I would like to start this review with a disclaimer: I have little to no experience writing non-spoiler reviews. At most, I’ll just give a thumbs up or thumbs down to my buddies. My true passion lies in analyzing movies, which usually involves some discussion of the plot (that was sarcasm. it always involves discussion of the plot). In any case, I’ll try to do my best for this highly anticipated Disney release, but please don’t expect these sorts of reviews to populate my blog. I want to keep this place primarily for analytical reviews.
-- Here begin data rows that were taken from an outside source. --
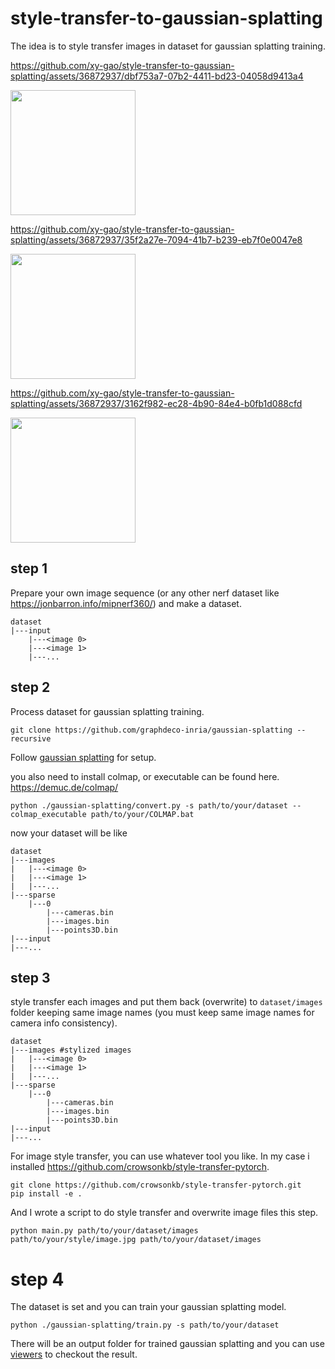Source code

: # style-transfer-to-gaussian-splatting

The idea is to style transfer images in dataset for gaussian splatting training.

https://github.com/xy-gao/style-transfer-to-gaussian-splatting/assets/36872937/dbf753a7-07b2-4411-bd23-04058d9413a4

<img src="https://github.com/xy-gao/style-transfer-to-gaussian-splatting/assets/36872937/4501933b-43a4-4a7e-8198-5368d0eed240" width="200" />

https://github.com/xy-gao/style-transfer-to-gaussian-splatting/assets/36872937/35f2a27e-7094-41b7-b239-eb7f0e0047e8

<img src="https://github.com/xy-gao/style-transfer-to-gaussian-splatting/assets/36872937/9f3fe897-fa08-42a7-87b2-290848d1b034" width="200" />


https://github.com/xy-gao/style-transfer-to-gaussian-splatting/assets/36872937/3162f982-ec28-4b90-84e4-b0fb1d088cfd

<img src="https://github.com/xy-gao/style-transfer-to-gaussian-splatting/assets/36872937/25df49c1-93de-4b93-bbca-6b0d083ead36" width="200" />


## step 1
Prepare your own image sequence (or any other nerf dataset like https://jonbarron.info/mipnerf360/) and make a dataset.

```
dataset
|---input
    |---<image 0>
    |---<image 1>
    |---...
```

## step 2
Process dataset for gaussian splatting training.

```
git clone https://github.com/graphdeco-inria/gaussian-splatting --recursive
```
Follow [gaussian splatting](https://github.com/graphdeco-inria/gaussian-splatting) for setup. 

you also need to install colmap, or executable can be found here. https://demuc.de/colmap/
```
python ./gaussian-splatting/convert.py -s path/to/your/dataset --colmap_executable path/to/your/COLMAP.bat
```
now your dataset will be like
```
dataset
|---images
|   |---<image 0>
|   |---<image 1>
|   |---...
|---sparse
    |---0
        |---cameras.bin
        |---images.bin
        |---points3D.bin
|---input
|---...
```
## step 3
style transfer each images and put them back (overwrite) to `dataset/images` folder keeping same image names (you must keep same image names for camera info consistency).
```
dataset
|---images #stylized images
|   |---<image 0>
|   |---<image 1>
|   |---...
|---sparse
    |---0
        |---cameras.bin
        |---images.bin
        |---points3D.bin
|---input
|---...
```

For image style transfer, you can use whatever tool you like.
In my case i installed https://github.com/crowsonkb/style-transfer-pytorch. 
```
git clone https://github.com/crowsonkb/style-transfer-pytorch.git
pip install -e .
```
And I wrote a script to do style transfer and overwrite image files this step.
```
python main.py path/to/your/dataset/images path/to/your/style/image.jpg path/to/your/dataset/images
```

# step 4
The dataset is set and you can train your gaussian splatting model.
```
python ./gaussian-splatting/train.py -s path/to/your/dataset
```
There will be an output folder for trained gaussian splatting and you can use [viewers](https://github.com/graphdeco-inria/gaussian-splatting#pre-built-windows-binaries) to checkout the result. 
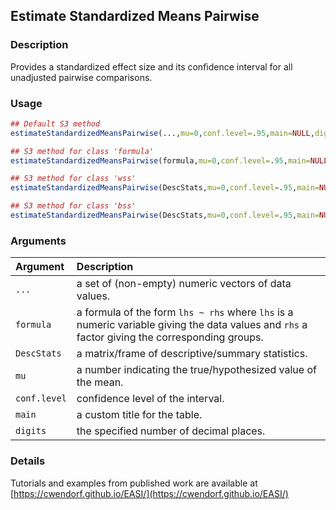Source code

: ## Estimate Standardized Means Pairwise

### Description

Provides a standardized effect size and its confidence interval for all unadjusted pairwise comparisons.

### Usage

```r
## Default S3 method
estimateStandardizedMeansPairwise(...,mu=0,conf.level=.95,main=NULL,digits=3)

## S3 method for class 'formula'
estimateStandardizedMeansPairwise(formula,mu=0,conf.level=.95,main=NULL,digits=3)

## S3 method for class 'wss'
estimateStandardizedMeansPairwise(DescStats,mu=0,conf.level=.95,main=NULL,digits=3)

## S3 method for class 'bss'
estimateStandardizedMeansPairwise(DescStats,mu=0,conf.level=.95,main=NULL,digits=3)
```

### Arguments

Argument | Description
:-- | :--
```...``` | a set of (non-empty) numeric vectors of data values.
```formula``` | a formula of the form `lhs ~ rhs` where `lhs` is a numeric variable giving the data values and `rhs` a factor giving the corresponding groups.
```DescStats``` | a matrix/frame of descriptive/summary statistics.
```mu``` | a number indicating the true/hypothesized value of the mean.
```conf.level``` | confidence level of the interval.
```main``` | a custom title for the table.
```digits``` | the specified number of decimal places.

### Details

Tutorials and examples from published work are available at [https://cwendorf.github.io/EASI/](https://cwendorf.github.io/EASI/) 
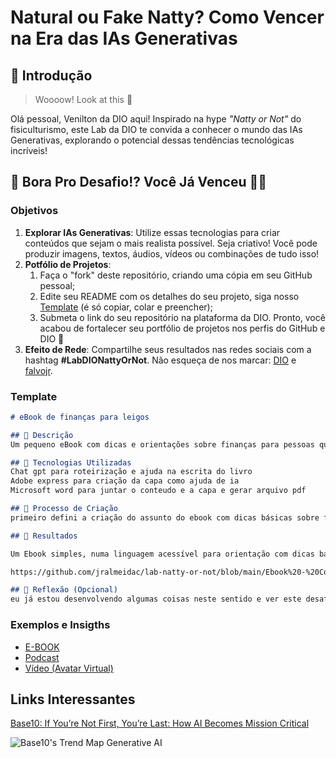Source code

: # Natural ou Fake Natty? Como Vencer na Era das IAs Generativas

## 🚀 Introdução

> Woooow! Look at this 👀

Olá pessoal, Venilton da DIO aqui! Inspirado na hype _"Natty or Not"_ do fisiculturismo, este Lab da DIO te convida a conhecer o mundo das IAs Generativas, explorando o potencial dessas tendências tecnológicas incríveis!

## 🎯 Bora Pro Desafio!? Você Já Venceu 💪🤓

### Objetivos

1. **Explorar IAs Generativas**: Utilize essas tecnologias para criar conteúdos que sejam o mais realista possível. Seja criativo! Você pode produzir imagens, textos, áudios, vídeos ou combinações de tudo isso!
1. **Potfólio de Projetos**:
    1. Faça o "fork" deste repositório, criando uma cópia em seu GitHub pessoal;
    2. Edite seu README com os detalhes do seu projeto, siga nosso [Template](#template) (é só copiar, colar e preencher);
    3. Submeta o link do seu repositório na plataforma da DIO. Pronto, você acabou de fortalecer seu portfólio de projetos nos perfis do GitHub e DIO 🚀
1. **Efeito de Rede**: Compartilhe seus resultados nas redes sociais com a hashtag **#LabDIONattyOrNot**. Não esqueça de nos marcar: [DIO](https://www.linkedin.com/school/dio-makethechange) e [falvojr](https://www.linkedin.com/in/falvojr).

### Template

```markdown
# eBook de finanças para leigos

## 📒 Descrição
Um pequeno eBook com dicas e orientações sobre finanças para pessoas que não estão acostumadas com gestão financeira familiar

## 🤖 Tecnologias Utilizadas
Chat gpt para roteirização e ajuda na escrita do livro
Adobe express para criação da capa como ajuda de ia
Microsoft word para juntar o conteudo e a capa e gerar arquivo pdf

## 🧐 Processo de Criação
primeiro defini a criação do assunto do ebook com dicas básicas sobre finanças, pedi para o chat gpt roteirizar um ebook com dicas básicas para finanças. depois pedi para desenvolver o conteudo em uma linguagem acessivel para leigos. Criei uma capa utilizando ai no adobe express. importei o conteudo para o word, adicionei a imagem e salvei em pdf para finalizar o conteudo.

## 🚀 Resultados

Um Ebook simples, numa linguagem acessível para orientação com dicas básicas de finanças

https://github.com/jralmeidac/lab-natty-or-not/blob/main/Ebook%20-%20Comece%20bem%20Dicas%20b%C3%A1sicas%20de%20finan%C3%A7as.pdf

## 💭 Reflexão (Opcional)
eu já estou desenvolvendo algumas coisas neste sentido e ver este desafio foi algo que está me ajudando a abrir mais ainda a minha mente para criação de um conteudo que pode ajudar pessoas
```

### Exemplos e Insigths

- [E-BOOK](/exemplos/E-BOOK.md)
- [Podcast](/exemplos/PODCAST.md)
- [Vídeo (Avatar Virtual)](/exemplos/VIDEO.md)

## Links Interessantes

[Base10: If You’re Not First, You’re Last: How AI Becomes Mission Critical](https://base10.vc/post/generative-ai-mission-critical/)

![Base10's Trend Map Generative AI](https://github.com/digitalinnovationone/lab-natty-or-not/assets/730492/f4df26e8-f8f7-4419-8252-c69d73ea930c)
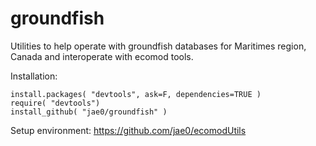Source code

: # groundfish

Utilities to help operate with groundfish databases for Maritimes region, Canada and interoperate with ecomod tools.

Installation:

```
install.packages( "devtools", ask=F, dependencies=TRUE )   
require( "devtools")
install_github( "jae0/groundfish" )
```

Setup environment: https://github.com/jae0/ecomodUtils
There’s been talk of a new Disney renaissance–a second Disney renaissance, if you will. I personally dismissed these talks, largely crediting the overrated reputation of Wreck-It Ralph for starting these conversations. I guess talks about the second Disney renaissance come down to this: are you talking about a time period that produced some of the studio’s greatest movies? Or are you talking about a time period when a studio consistently produced good movies? I’ve always characterized the Disney renaissance as an early succession of nearly flawless films (followed by immediate failure), but if we are not holding the second Disney renaissance to the standard of these films, then I’ll say this: Frozen makes me believe in a second renaissance.
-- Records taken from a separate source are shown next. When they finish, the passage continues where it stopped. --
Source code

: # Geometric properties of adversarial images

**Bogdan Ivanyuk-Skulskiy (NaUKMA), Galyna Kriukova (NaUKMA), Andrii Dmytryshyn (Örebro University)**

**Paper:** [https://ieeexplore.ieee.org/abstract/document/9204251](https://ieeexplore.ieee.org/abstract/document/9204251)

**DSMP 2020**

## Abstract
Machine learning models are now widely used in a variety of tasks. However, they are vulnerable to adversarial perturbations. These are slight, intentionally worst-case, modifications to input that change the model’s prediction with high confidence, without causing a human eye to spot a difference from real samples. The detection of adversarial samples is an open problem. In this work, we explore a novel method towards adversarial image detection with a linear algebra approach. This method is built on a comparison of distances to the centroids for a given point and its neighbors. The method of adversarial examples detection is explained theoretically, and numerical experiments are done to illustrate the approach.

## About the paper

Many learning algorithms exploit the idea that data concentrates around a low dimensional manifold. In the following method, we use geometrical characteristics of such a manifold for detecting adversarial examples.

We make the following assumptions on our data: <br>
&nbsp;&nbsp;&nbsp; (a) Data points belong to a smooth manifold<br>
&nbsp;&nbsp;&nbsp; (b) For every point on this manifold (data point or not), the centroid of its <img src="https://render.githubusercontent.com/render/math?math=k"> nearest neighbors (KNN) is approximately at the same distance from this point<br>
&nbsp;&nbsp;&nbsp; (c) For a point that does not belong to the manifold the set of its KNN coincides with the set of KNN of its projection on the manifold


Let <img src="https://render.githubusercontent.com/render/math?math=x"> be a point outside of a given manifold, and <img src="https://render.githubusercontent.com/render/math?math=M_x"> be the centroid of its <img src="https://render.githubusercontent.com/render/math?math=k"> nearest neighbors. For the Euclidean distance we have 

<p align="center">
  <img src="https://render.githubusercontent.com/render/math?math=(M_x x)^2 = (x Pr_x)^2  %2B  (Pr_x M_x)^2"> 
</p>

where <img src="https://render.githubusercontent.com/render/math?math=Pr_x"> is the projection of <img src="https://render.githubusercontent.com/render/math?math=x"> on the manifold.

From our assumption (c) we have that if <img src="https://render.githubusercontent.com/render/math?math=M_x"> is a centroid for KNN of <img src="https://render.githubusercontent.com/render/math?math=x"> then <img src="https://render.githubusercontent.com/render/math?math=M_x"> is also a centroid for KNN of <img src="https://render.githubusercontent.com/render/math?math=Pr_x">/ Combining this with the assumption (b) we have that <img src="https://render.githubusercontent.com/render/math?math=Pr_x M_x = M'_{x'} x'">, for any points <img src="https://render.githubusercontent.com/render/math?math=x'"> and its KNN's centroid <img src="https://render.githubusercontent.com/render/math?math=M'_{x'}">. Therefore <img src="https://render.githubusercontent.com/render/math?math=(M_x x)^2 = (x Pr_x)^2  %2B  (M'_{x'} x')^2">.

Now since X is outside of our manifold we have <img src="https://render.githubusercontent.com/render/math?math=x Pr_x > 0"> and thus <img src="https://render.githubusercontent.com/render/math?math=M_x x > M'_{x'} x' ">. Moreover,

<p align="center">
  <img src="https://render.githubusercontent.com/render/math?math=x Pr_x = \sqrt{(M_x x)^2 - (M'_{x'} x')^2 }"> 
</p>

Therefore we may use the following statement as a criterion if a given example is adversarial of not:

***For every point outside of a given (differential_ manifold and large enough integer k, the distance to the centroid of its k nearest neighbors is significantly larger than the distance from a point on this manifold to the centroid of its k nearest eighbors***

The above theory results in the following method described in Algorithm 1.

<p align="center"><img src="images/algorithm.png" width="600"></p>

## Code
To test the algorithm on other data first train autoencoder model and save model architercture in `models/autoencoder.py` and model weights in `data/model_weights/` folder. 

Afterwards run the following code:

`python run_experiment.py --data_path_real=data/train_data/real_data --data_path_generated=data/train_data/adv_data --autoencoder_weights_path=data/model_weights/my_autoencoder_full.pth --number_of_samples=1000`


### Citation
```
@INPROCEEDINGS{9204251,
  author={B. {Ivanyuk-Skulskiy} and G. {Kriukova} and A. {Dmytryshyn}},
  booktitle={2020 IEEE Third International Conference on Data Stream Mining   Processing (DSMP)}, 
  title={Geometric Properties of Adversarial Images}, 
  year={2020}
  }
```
Frozen is essentially a better executed and fully animated version of Enchanted. It has fun poking at typical Disney fairytale tropes while still keeping you in the fairytale. At times, it goes too far, making you question whether this is a Disney parody or a Disney feature, but for the most part, it works… hilariously. I don’t think I’ve ever had this much fun while watching a Disney film. Olaf the snowman, voiced by Josh Gad, is laugh-out-loud funny, and let’s give Kristoff’s reindeer Sven some credit: he is adorable. With that said, all the other side characters I haven’t mentioned are forgettable. Fortunately, they don’t get a lot of screen time, so it looks like Disney (sort of) knows what they’re doing here… that’s all I’ll say so as to not spoil anything.
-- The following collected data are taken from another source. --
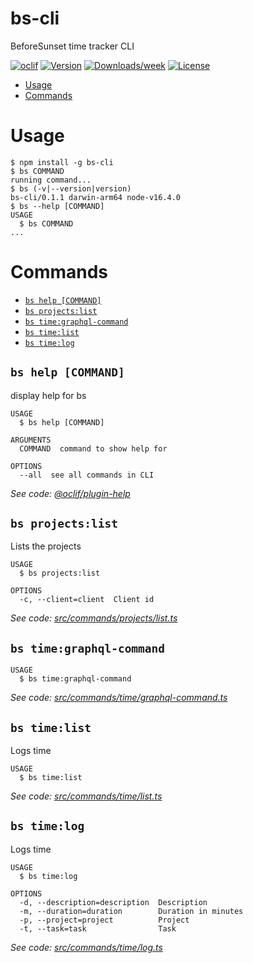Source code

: bs-cli
=======

BeforeSunset time tracker CLI

[![oclif](https://img.shields.io/badge/cli-oclif-brightgreen.svg)](https://oclif.io)
[![Version](https://img.shields.io/npm/v/bs-cli.svg)](https://npmjs.org/package/,bs-cli)
[![Downloads/week](https://img.shields.io/npm/dw/bs-cli.svg)](https://npmjs.org/package/,bs-cli)
[![License](https://img.shields.io/npm/l/bs-cli.svg)](https://github.com/gokceno/,bs-cli/blob/master/package.json)

<!-- toc -->
* [Usage](#usage)
* [Commands](#commands)
<!-- tocstop -->
# Usage
<!-- usage -->
```sh-session
$ npm install -g bs-cli
$ bs COMMAND
running command...
$ bs (-v|--version|version)
bs-cli/0.1.1 darwin-arm64 node-v16.4.0
$ bs --help [COMMAND]
USAGE
  $ bs COMMAND
...
```
<!-- usagestop -->
# Commands
<!-- commands -->
* [`bs help [COMMAND]`](#bs-help-command)
* [`bs projects:list`](#bs-projectslist)
* [`bs time:graphql-command`](#bs-timegraphql-command)
* [`bs time:list`](#bs-timelist)
* [`bs time:log`](#bs-timelog)

## `bs help [COMMAND]`

display help for bs

```
USAGE
  $ bs help [COMMAND]

ARGUMENTS
  COMMAND  command to show help for

OPTIONS
  --all  see all commands in CLI
```

_See code: [@oclif/plugin-help](https://github.com/oclif/plugin-help/blob/v3.2.3/src/commands/help.ts)_

## `bs projects:list`

Lists the projects

```
USAGE
  $ bs projects:list

OPTIONS
  -c, --client=client  Client id
```

_See code: [src/commands/projects/list.ts](https://github.com/gokceno/bs-cli/blob/v0.1.1/src/commands/projects/list.ts)_

## `bs time:graphql-command`

```
USAGE
  $ bs time:graphql-command
```

_See code: [src/commands/time/graphql-command.ts](https://github.com/gokceno/bs-cli/blob/v0.1.1/src/commands/time/graphql-command.ts)_

## `bs time:list`

Logs time

```
USAGE
  $ bs time:list
```

_See code: [src/commands/time/list.ts](https://github.com/gokceno/bs-cli/blob/v0.1.1/src/commands/time/list.ts)_

## `bs time:log`

Logs time

```
USAGE
  $ bs time:log

OPTIONS
  -d, --description=description  Description
  -m, --duration=duration        Duration in minutes
  -p, --project=project          Project
  -t, --task=task                Task
```

_See code: [src/commands/time/log.ts](https://github.com/gokceno/bs-cli/blob/v0.1.1/src/commands/time/log.ts)_
<!-- commandsstop -->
Unfortunately, they dedicate an entire song to this subset of side-character(s), and it’s pretty bad. It reminded me of The Lion King 2’s Upendi. Never heard of the song? Good. You don’t want to. There’s another dud which comes early on between princess Anna and prince Hans. With these two failures, they have three successes. These songs actually don’t include Let it Go because I just don’t like Idina Menzel on it. Demi Lovato’s version is much better. Moreover, I wish these songs were dispersed more evenly throughout the film. All of them clocks in at the first half of the movie. Disney really should have considered saving one of these crowd-pleasers towards the end.
Visually, the film is wonderful to look at it. I actually think I got colder while watching Frozen. The snow takes on a wide range of different characters, from fluffy and playful to dangerous and unforgiving, depending on the tone of the scene. Really excellent stuff coming out of Disney’s animation department.
One last thing I have to get in before summarizing my general feeling towards Frozen: I love love loveee princess Anna.
3. Anna ❤
Kristen Bell does a fantastic job voicing her full of personality. I know a lot of people are more anxious for Elsa the snow queen, but for me, Anna steals the show.
In all, Frozen is a Disney fairytale that tries to expand the definition of what a Disney fairytale can be. I argue it succeeds. I think this is exactly what the studio needs so to keep their Disney princess formula fresh. Frozen isn’t classic Disney, and maybe that’s why it doesn’t capture the magic of The Little Mermaid or Beauty and the Beast, but I think we may be in a new Disney era.